Mississipi River, Minnesota










Near St. Cloud State U










Albany (Not that Albany at far Eastern US)


----------



## ♣628.finst (Jul 29, 2005)

Aerial Pic of Albany, near St. Cloud


















Western Minnesota


----------



## ♣628.finst (Jul 29, 2005)

Sauk Centre, MN



















Bad water Quality, though not very bad



















Grand scenery off Fergus Falls


----------



## ♣628.finst (Jul 29, 2005)

*Head North--- I-29*

Red River










Here goes North Dakota.










Fargo, the only major city in North Dakota















































Head North










Agri-business



















Grand Forks























































Englestadt Arena










Canada Customs



















Could we rip off the French part of the sign, please? (In Quebec-Vermont border they would be more dominant, putting French on top of English)










Manitoba--- It's in CANADA, but next to it, an US flag.










I know, Bi-Avenue (Bienvenue) back Home. (Bad, Bienvenue over Welcome, that's called Over French-Canadianism)










Then... Back Home- Manitoba!


----------



## Forza Raalte (Sep 18, 2004)

A lot of pictures aren't visible.

Still, a nice report if you don't mind the fat kids in the lake


----------



## Bahnsteig4 (Sep 9, 2005)

Very nice pictures (I see all of them).
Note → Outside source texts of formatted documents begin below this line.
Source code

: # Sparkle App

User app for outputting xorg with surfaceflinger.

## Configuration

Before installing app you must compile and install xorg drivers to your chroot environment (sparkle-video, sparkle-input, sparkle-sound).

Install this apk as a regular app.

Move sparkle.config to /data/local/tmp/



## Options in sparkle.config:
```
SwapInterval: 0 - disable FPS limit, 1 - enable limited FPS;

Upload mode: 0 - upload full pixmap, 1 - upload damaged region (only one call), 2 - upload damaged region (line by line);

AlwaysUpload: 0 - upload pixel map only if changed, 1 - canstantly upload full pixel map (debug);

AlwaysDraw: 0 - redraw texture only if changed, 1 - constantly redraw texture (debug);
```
Brings back memories of road travelling in the US. So much fun...


----------



## Bahnsteig4 (Sep 9, 2005)

Very nice pictures (I see all of them). Brings back memories of road travelling in the US. So much fun...
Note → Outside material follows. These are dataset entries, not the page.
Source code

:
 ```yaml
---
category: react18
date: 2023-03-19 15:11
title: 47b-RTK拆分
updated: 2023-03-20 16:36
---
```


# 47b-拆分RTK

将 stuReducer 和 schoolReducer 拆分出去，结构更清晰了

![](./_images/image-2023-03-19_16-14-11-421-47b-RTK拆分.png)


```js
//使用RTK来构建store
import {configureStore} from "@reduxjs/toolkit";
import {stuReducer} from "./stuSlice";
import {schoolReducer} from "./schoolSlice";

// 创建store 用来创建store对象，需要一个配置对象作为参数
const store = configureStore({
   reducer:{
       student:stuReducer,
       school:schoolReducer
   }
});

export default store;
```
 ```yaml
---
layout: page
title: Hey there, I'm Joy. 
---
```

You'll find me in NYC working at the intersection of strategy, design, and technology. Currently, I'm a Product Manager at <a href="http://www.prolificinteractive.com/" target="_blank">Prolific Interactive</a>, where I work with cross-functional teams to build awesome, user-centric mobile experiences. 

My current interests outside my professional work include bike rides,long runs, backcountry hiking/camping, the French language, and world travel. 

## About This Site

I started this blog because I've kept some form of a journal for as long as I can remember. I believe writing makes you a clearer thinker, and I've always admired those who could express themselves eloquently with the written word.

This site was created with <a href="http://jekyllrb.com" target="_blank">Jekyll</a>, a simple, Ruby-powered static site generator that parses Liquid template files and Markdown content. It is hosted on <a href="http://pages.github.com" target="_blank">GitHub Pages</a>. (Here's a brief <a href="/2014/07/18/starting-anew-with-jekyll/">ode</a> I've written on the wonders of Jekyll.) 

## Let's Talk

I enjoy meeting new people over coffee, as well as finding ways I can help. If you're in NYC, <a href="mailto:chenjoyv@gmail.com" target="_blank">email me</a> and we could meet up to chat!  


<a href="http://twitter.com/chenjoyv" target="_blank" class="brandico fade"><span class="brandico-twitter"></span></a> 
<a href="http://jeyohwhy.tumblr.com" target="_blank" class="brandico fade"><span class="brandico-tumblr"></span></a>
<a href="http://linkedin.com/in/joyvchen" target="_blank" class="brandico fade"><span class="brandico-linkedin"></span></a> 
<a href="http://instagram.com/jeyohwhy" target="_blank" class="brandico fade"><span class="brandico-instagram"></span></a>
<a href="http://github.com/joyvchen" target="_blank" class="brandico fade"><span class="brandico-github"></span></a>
Whats wrong with French, btw???


----------



## Æsahættr (Jul 9, 2004)

I can't see the bottom part of the pictures...

Je parle francaise. J'aime francaise, Vous devriez l'aimer.


----------



## ♣628.finst (Jul 29, 2005)

davidkunz/VIE said:


> Very nice pictures (I see all of them). Brings back memories of road travelling in the US. So much fun...
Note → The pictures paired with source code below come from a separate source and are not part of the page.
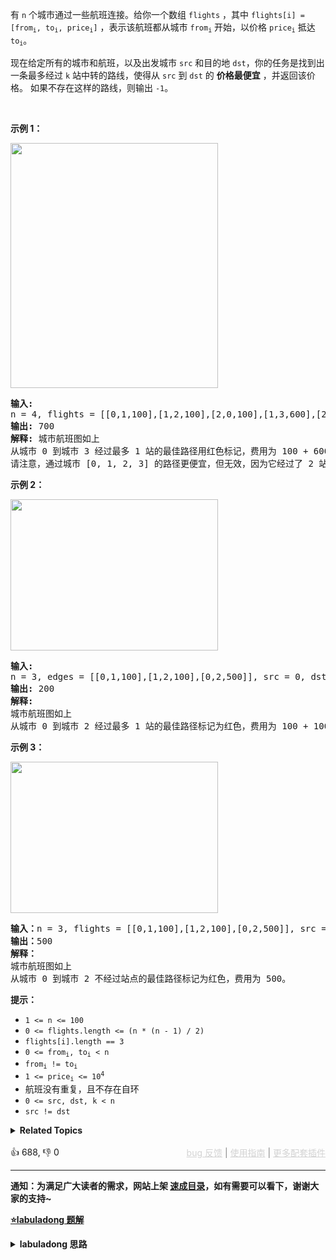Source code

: <p>有 <code>n</code> 个城市通过一些航班连接。给你一个数组&nbsp;<code>flights</code> ，其中&nbsp;<code>flights[i] = [from<sub>i</sub>, to<sub>i</sub>, price<sub>i</sub>]</code> ，表示该航班都从城市 <code>from<sub>i</sub></code> 开始，以价格 <code>price<sub>i</sub></code> 抵达 <code>to<sub>i</sub></code>。</p>

<p>现在给定所有的城市和航班，以及出发城市 <code>src</code> 和目的地 <code>dst</code>，你的任务是找到出一条最多经过 <code>k</code>&nbsp;站中转的路线，使得从 <code>src</code> 到 <code>dst</code> 的 <strong>价格最便宜</strong> ，并返回该价格。 如果不存在这样的路线，则输出 <code>-1</code>。</p>

<p>&nbsp;</p>

<p><strong>示例 1：</strong></p> 
<img alt="" src="https://assets.leetcode.com/uploads/2022/03/18/cheapest-flights-within-k-stops-3drawio.png" style="width: 332px; height: 392px;" /> 
<pre>
<strong>输入:</strong> 
n = 4, flights = [[0,1,100],[1,2,100],[2,0,100],[1,3,600],[2,3,200]], src = 0, dst = 3, k = 1
<strong>输出:</strong> 700 
<strong>解释:</strong> 城市航班图如上
从城市 0 到城市 3 经过最多 1 站的最佳路径用红色标记，费用为 100 + 600 = 700。
请注意，通过城市 [0, 1, 2, 3] 的路径更便宜，但无效，因为它经过了 2 站。
</pre>

<p><strong>示例 2：</strong></p> 
<img alt="" src="https://assets.leetcode.com/uploads/2022/03/18/cheapest-flights-within-k-stops-1drawio.png" style="width: 332px; height: 242px;" /> 
<pre>
<strong>输入:</strong> 
n = 3, edges = [[0,1,100],[1,2,100],[0,2,500]], src = 0, dst = 2, k = 1
<strong>输出:</strong> 200
<strong>解释:</strong> 
城市航班图如上
从城市 0 到城市 2 经过最多 1 站的最佳路径标记为红色，费用为 100 + 100 = 200。
</pre>

<p><strong class="example">示例 3：</strong></p> 
<img alt="" src="https://assets.leetcode.com/uploads/2022/03/18/cheapest-flights-within-k-stops-2drawio.png" style="width: 332px; height: 242px;" /> 
<pre>
<b>输入：</b>n = 3, flights = [[0,1,100],[1,2,100],[0,2,500]], src = 0, dst = 2, k = 0
<b>输出：</b>500
<strong>解释：</strong>
城市航班图如上
从城市 0 到城市 2 不经过站点的最佳路径标记为红色，费用为 500。
</pre>

<p><strong>提示：</strong></p>

<ul> 
 <li><code>1 &lt;= n &lt;= 100</code></li> 
 <li><code>0 &lt;= flights.length &lt;= (n * (n - 1) / 2)</code></li> 
 <li><code>flights[i].length == 3</code></li> 
 <li><code>0 &lt;= from<sub>i</sub>, to<sub>i</sub> &lt; n</code></li> 
 <li><code>from<sub>i</sub> != to<sub>i</sub></code></li> 
 <li><code>1 &lt;= price<sub>i</sub> &lt;= 10<sup>4</sup></code></li> 
 <li>航班没有重复，且不存在自环</li> 
 <li><code>0 &lt;= src, dst, k &lt; n</code></li> 
 <li><code>src != dst</code></li> 
</ul>

<details><summary><strong>Related Topics</strong></summary>深度优先搜索 | 广度优先搜索 | 图 | 动态规划 | 最短路 | 堆（优先队列）</details><br>

<div>👍 688, 👎 0<span style='float: right;'><span style='color: gray;'><a href='https://github.com/labuladong/fucking-algorithm/issues' target='_blank' style='color: lightgray;text-decoration: underline;'>bug 反馈</a> | <a href='https://labuladong.online/algo/fname.html?fname=jb插件简介' target='_blank' style='color: lightgray;text-decoration: underline;'>使用指南</a> | <a href='https://labuladong.online/algo/' target='_blank' style='color: lightgray;text-decoration: underline;'>更多配套插件</a></span></span></div>

<div id="labuladong"><hr>

**通知：为满足广大读者的需求，网站上架 [速成目录](https://labuladong.online/algo/intro/quick-learning-plan/)，如有需要可以看下，谢谢大家的支持~**



<p><strong><a href="https://labuladong.online/algo/dynamic-programming/cheap-travel/" target="_blank">⭐️labuladong 题解</a></strong></p>
<details><summary><strong>labuladong 思路</strong></summary>


<div id="labuladong_solution_zh">

## 基本思路

`dp` 函数的定义：**从起点 `src` 出发，`k` 步之内（一步就是一条边）到达节点 `s` 的最小路径权重为 `dp(s, k)`**。

这样，题目想求的最小机票开销就可以用 `dp(dst, K+1)` 来表示。

状态转移方程：

```java
dp(dst, k) = min(
    dp(s1, k - 1) + w1,
    dp(s2, k - 1) + w2
)
```

![](https://labuladong.online/algo/images/travel-shortest/4.jpeg)

**详细题解**：
  - [旅游省钱大法：加权最短路径](https://labuladong.online/algo/dynamic-programming/cheap-travel/)

</div>





<div id="solution">

## 解法代码



<div class="tab-panel"><div class="tab-nav">
<button data-tab-item="cpp" class="tab-nav-button btn " data-tab-group="default" onclick="switchTab(this)">cpp🤖</button>

<button data-tab-item="python" class="tab-nav-button btn " data-tab-group="default" onclick="switchTab(this)">python🤖</button>

<button data-tab-item="java" class="tab-nav-button btn active" data-tab-group="default" onclick="switchTab(this)">java🟢</button>

<button data-tab-item="go" class="tab-nav-button btn " data-tab-group="default" onclick="switchTab(this)">go🤖</button>

<button data-tab-item="javascript" class="tab-nav-button btn " data-tab-group="default" onclick="switchTab(this)">javascript🤖</button>
</div><div class="tab-content">
<div data-tab-item="cpp" class="tab-item " data-tab-group="default"><div class="highlight">

```cpp
// 注意：cpp 代码由 chatGPT🤖 根据我的 java 代码翻译。
// 本代码的正确性已通过力扣验证，如有疑问，可以对照 java 代码查看。

#include <vector>
#include <unordered_map>
#include <climits>
#include <algorithm>

using namespace std;

class Solution {
private:
    unordered_map<int, vector<pair<int, int>>> indegree;
    int src, dst;
    // 备忘录
    vector<vector<int>> memo;

    // 定义：从 src 出发，k 步之内到达 s 的最短路径权重
    int dp(int s, int k) {
        // base case
        if (s == src) return 0;
        if (k == 0) return -1;
        // 查备忘录，防止冗余计算
        if (memo[s][k] != -888) return memo[s][k];

        // 初始化为最大值，方便等会取最小值
        int res = INT_MAX;
        if (indegree.count(s)) {
            // 当 s 有入度节点时，分解为子问题
            for (auto& v : indegree[s]) {
                int from = v.first;
                int price = v.second;
                // 从 src 到达相邻的入度节点所需的最短路径权重
                int subProblem = dp(from, k - 1);
                // 跳过无解的情况
                if (subProblem != -1) {
                    res = min(res, subProblem + price);
                }
            }
        }
        // 存入备忘录
        memo[s][k] = (res == INT_MAX) ? -1 : res;
        return memo[s][k];
    }

public:
    int findCheapestPrice(int n, vector<vector<int>>& flights, int src, int dst, int K) {
        // 将中转站个数转化成边的条数
        K++;
        this->src = src;
        this->dst = dst;
        // 初始化备忘录，全部填一个特殊值
        memo = vector<vector<int>>(n, vector<int>(K + 1, -888));

        for (auto& f : flights) {
            int from = f[0], to = f[1], price = f[2];
            // 记录谁指向该节点，以及之间的权重
            indegree[to].emplace_back(from, price);
        }

        return dp(dst, K);
    }
};
```

</div></div>

<div data-tab-item="python" class="tab-item " data-tab-group="default"><div class="highlight">

```python
# 注意：python 代码由 chatGPT🤖 根据我的 java 代码翻译。
# 本代码的正确性已通过力扣验证，如有疑问，可以对照 java 代码查看。

from typing import List
import collections

class Solution:
    # 备忘录
    def __init__(self):
        self.memo = []
        self.indegree = collections.defaultdict(list)
        self.src = 0
        self.dst = 0

    def findCheapestPrice(self, n: int, flights: List[List[int]], src: int, dst: int, K: int) -> int:
        # 将中转站个数转化成边的条数
        K += 1
        self.src = src
        self.dst = dst
        # 初始化备忘录，全部填一个特殊值
        self.memo = [[-888 for _ in range(K + 1)] for _ in range(n)]

        for f in flights:
            from_node, to_node, price = f
            # 记录谁指向该节点，以及之间的权重
            self.indegree[to_node].append((from_node, price))

        # 查找最便宜的航班价格
        result = self.dp(dst, K)
        # 如果结果仍然是初始化的特殊值，说明没有找到路径
        return result if result != -888 else -1

    # 定义：从 src 出发，k 步之内到达 s 的最短路径权重
    def dp(self, s: int, k: int) -> int:
        # base case
        if s == self.src:
            return 0
        if k == 0:
            return -1
        # 查备忘录，防止冗余计算
        if self.memo[s][k] != -888:
            return self.memo[s][k]

        # 初始化为最大值，方便等会取最小值
        res = float('inf')
        # 当 s 有入度节点时，分解为子问题
        for from_node, price in self.indegree.get(s, []):
            # 从 src 到达相邻的入度节点所需的最短路径权重
            subProblem = self.dp(from_node, k - 1)
            # 跳过无解的情况
            if subProblem != -1:
                res = min(res, subProblem + price)
        
        # 存入备忘录
        self.memo[s][k] = res if res != float('inf') else -1
        return self.memo[s][k]
```

</div></div>

<div data-tab-item="java" class="tab-item active" data-tab-group="default"><div class="highlight">

```java
class Solution {
    HashMap<Integer, List<int[]>> indegree;
    int src, dst;
    // 备忘录
    int[][] memo;

    public int findCheapestPrice(int n, int[][] flights, int src, int dst, int K) {
        // 将中转站个数转化成边的条数
        K++;
        this.src = src;
        this.dst = dst;
        // 初始化备忘录，全部填一个特殊值
        memo = new int[n][K + 1];
        for (int[] row : memo) {
            Arrays.fill(row, -888);
        }

        indegree = new HashMap<>();
        for (int[] f : flights) {
            int from = f[0];
            int to = f[1];
            int price = f[2];
            // 记录谁指向该节点，以及之间的权重
            indegree.putIfAbsent(to, new LinkedList<>());
            indegree.get(to).add(new int[]{from, price});
        }

        return dp(dst, K);
    }

    // 定义：从 src 出发，k 步之内到达 s 的最短路径权重
    int dp(int s, int k) {
        // base case
        if (s == src) {
            return 0;
        }
        if (k == 0) {
            return -1;
        }
        // 查备忘录，防止冗余计算
        if (memo[s][k] != -888) {
            return memo[s][k];
        }

        // 初始化为最大值，方便等会取最小值
        int res = Integer.MAX_VALUE;
        if (indegree.containsKey(s)) {
            // 当 s 有入度节点时，分解为子问题
            for (int[] v : indegree.get(s)) {
                int from = v[0];
                int price = v[1];
                // 从 src 到达相邻的入度节点所需的最短路径权重
                int subProblem = dp(from, k - 1);/**<extend up -300>![](https://labuladong.online/algo/images/travel-shortest/4.jpeg) */
                // 跳过无解的情况
                if (subProblem != -1) {
                    res = Math.min(res, subProblem + price);
                }
            }
        }
        // 存入备忘录
        memo[s][k] = res == Integer.MAX_VALUE ? -1 : res;
        return memo[s][k];
    }
}
```

</div></div>

<div data-tab-item="go" class="tab-item " data-tab-group="default"><div class="highlight">

```go
// 注意：go 代码由 chatGPT🤖 根据我的 java 代码翻译。
// 本代码的正确性已通过力扣验证，如有疑问，可以对照 java 代码查看。

import "math"

func findCheapestPrice(n int, flights [][]int, src int, dst int, K int) int {
    // 将中转站个数转化成边的条数
    K++
    // 备忘录
    memo := make([][]int, n)
    // 初始化备忘录，全部填一个特殊值
    for i := range memo {
        memo[i] = make([]int, K+1)
        for j := range memo[i] {
            memo[i][j] = -888
        }
    }

    indegree := make(map[int][][]int)
    for _, f := range flights {
        from, to, price := f[0], f[1], f[2]
        // 记录谁指向该节点，以及之间的权重
        indegree[to] = append(indegree[to], []int{from, price})
    }

    return dp(dst, K, src, indegree, memo)
}

// 定义：从 src 出发，k 步之内到达 s 的最短路径权重
func dp(s int, k int, src int, indegree map[int][][]int, memo [][]int) int {
    // base case
    if s == src {
        return 0
    }
    if k == 0 {
        return -1
    }
    // 查备忘录，防止冗余计算
    if memo[s][k] != -888 {
        return memo[s][k]
    }

    // 初始化为最大值，方便等会取最小值
    res := math.MaxInt32
    if nodes, ok := indegree[s]; ok {
        // 当 s 有入度节点时，分解为子问题
        for _, v := range nodes {
            from, price := v[0], v[1]
            // 从 src 到达相邻的入度节点所需的最短路径权重
            subProblem := dp(from, k-1, src, indegree, memo)
            // 跳过无解的情况
            if subProblem != -1 {
                res = int(math.Min(float64(res), float64(subProblem+price)))
            }
        }
    }
    // 存入备忘录
    if res == math.MaxInt32 {
        memo[s][k] = -1
    } else {
        memo[s][k] = res
    }
    return memo[s][k]
}
```

</div></div>

<div data-tab-item="javascript" class="tab-item " data-tab-group="default"><div class="highlight">

```javascript
// 注意：javascript 代码由 chatGPT🤖 根据我的 java 代码翻译。
// 本代码的正确性已通过力扣验证，如有疑问，可以对照 java 代码查看。

var findCheapestPrice = function(n, flights, src, dst, K) {
    // 将中转站个数转化成边的条数
    K++;
    
    // 备忘录
    const memo = new Array(n).fill(0).map(() => new Array(K + 1).fill(-888));
    
    // 初始化备忘录，全部填一个特殊值
    const indegree = new Map();

    for (const f of flights) {
        const [from, to, price] = f;
        // 记录谁指向该节点，以及之间的权重
        if (!indegree.has(to)) {
            indegree.set(to, []);
        }
        indegree.get(to).push([from, price]);
    }

    // 定义：从 src 出发，k 步之内到达 s 的最短路径权重
    // @visualize status(s, k)
    function dp(s, k) {
        // base case
        if (s === src) {
            return 0;
        }
        if (k === 0) {
            return -1;
        }
        // 查备忘录，防止冗余计算
        if (memo[s][k] !== -888) {
            return memo[s][k];
        }

        // 初始化为最大值，方便等会取最小值
        let res = Number.MAX_VALUE;
        if (indegree.has(s)) {
            // 当 s 有入度节点时，分解为子问题
            for (const [from, price] of indegree.get(s)) {
                // 从 src 到达相邻的入度节点所需的最短路径权重
                // @visualize choose(price)
                const subProblem = dp(from, k - 1);
                // @visualize unchoose()
                // 跳过无解的情况
                if (subProblem !== -1) {
                    res = Math.min(res, subProblem + price);
                }
            }
        }
        // 存入备忘录
        memo[s][k] = res === Number.MAX_VALUE ? -1 : res;
        return memo[s][k];
    }

    return dp(dst, K);
};
```

</div></div>
</div></div>

<hr /><details open hint-container details><summary style="font-size: medium"><strong>🥳🥳 算法可视化 🥳🥳</strong></summary><div id="data_cheapest-flights-within-k-stops"  ></div><div class="resizable aspect-ratio-container" style="height: 100%;">
<div id="iframe_cheapest-flights-within-k-stops"></div></div>
</details><hr /><br />

</div>
</details>
</div>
That's only the Northern-Midwest part of US, which I love the most. 



> Whats wrong with French, btw???


Well, that's my personal problem. I hate the language, not the people. But I don't like bilingual policy that force us to learn both languages. (French pronunciation is ugly, that's my opinion) Having studied French for 6 years, lived in "so-called" French country for 30 years and now I could only barely recognized some French words. I remember I had passed 0 exams in French and thus I hate French Language, and that's one of the official language of Canada. It's not official provincial language, though. So, my French teachers (When I learned French) taught us with broken French and add a lot of English in it) Luckily, you could survive without much French Language Skills, and even universities don't consider your French Skills as a problem in this part of Canada.


----------



## ♣628.finst (Jul 29, 2005)

Fixed the photos with wrong albums.


----------



## dmg1mn (Oct 1, 2005)

Cool, now I can see them.


----------



## Breakwood (Oct 10, 2004)

You do realize that the welcome to manitoba sign has the French first so that it will make sense. It wouldn't be gramatically correct to say Manitoba vous Bienvenue, by putting Bienvenue au Manitoba and Manitoba welcomes you both languages are used correctly.


----------



## shivtim (May 6, 2004)

A nice slice of Americana, with Canada thrown in for good measure.


----------